L'estensione della corteccia degli alberi su tutto il pianeta equivale alla superficie terrestre emersa, un dato che rivela la grandezza di un ecosistema invisibile e massiccio. Questo habitat, frequentemente ignorato, sostiene un'enorme diversità di microorganismi ancora non catalogati dalla scienza, i quali mantengono un'interazione costante con l'atmosfera. 🌍

Un regolatore atmosferico microscopico

Comunità di batteri e funghi che vivono nella corteccia hanno la capacità di processare gas rilevanti per il riscaldamento globale. Il loro metabolismo decide se questo ecosistema funzioni come un serbatoio che cattura gas o, al contrario, come una fonte che li rilascia.

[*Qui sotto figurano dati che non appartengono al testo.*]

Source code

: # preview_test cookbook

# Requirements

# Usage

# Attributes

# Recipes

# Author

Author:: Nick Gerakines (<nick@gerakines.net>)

Questo bilancio influenza direttamente i cicli biogeochimici globali, sebbene il suo impatto netto rimanga non quantificato con precisione.

Interazioni chiave con gas serra:
  • Alcuni microbi consumano metano atmosferico, aiutando a mitigare il cambiamento climatico.
  • Altri gruppi microbici producono ed emettono metano o ossidi di azoto, potenziando il riscaldamento.
  • L'attività metabolica netta determina il ruolo finale della corteccia come pozzo o fonte.
Nella corsa per comprendere il clima, abbiamo guardato la foresta e letteralmente dimenticato la corteccia degli alberi.

Cartografando la biodiversità nascosta

La scienza ora impiega tecniche genomiche avanzate per esplorare questo universo microscopico. L'obiettivo principale è identificare quali specie abitano lì e comprendere come rispondano alle variabili ambientali. Questa conoscenza è il primo passo per valutare come il microbioma della corteccia possa cambiare con il clima e, a sua volta, modificare i processi globali.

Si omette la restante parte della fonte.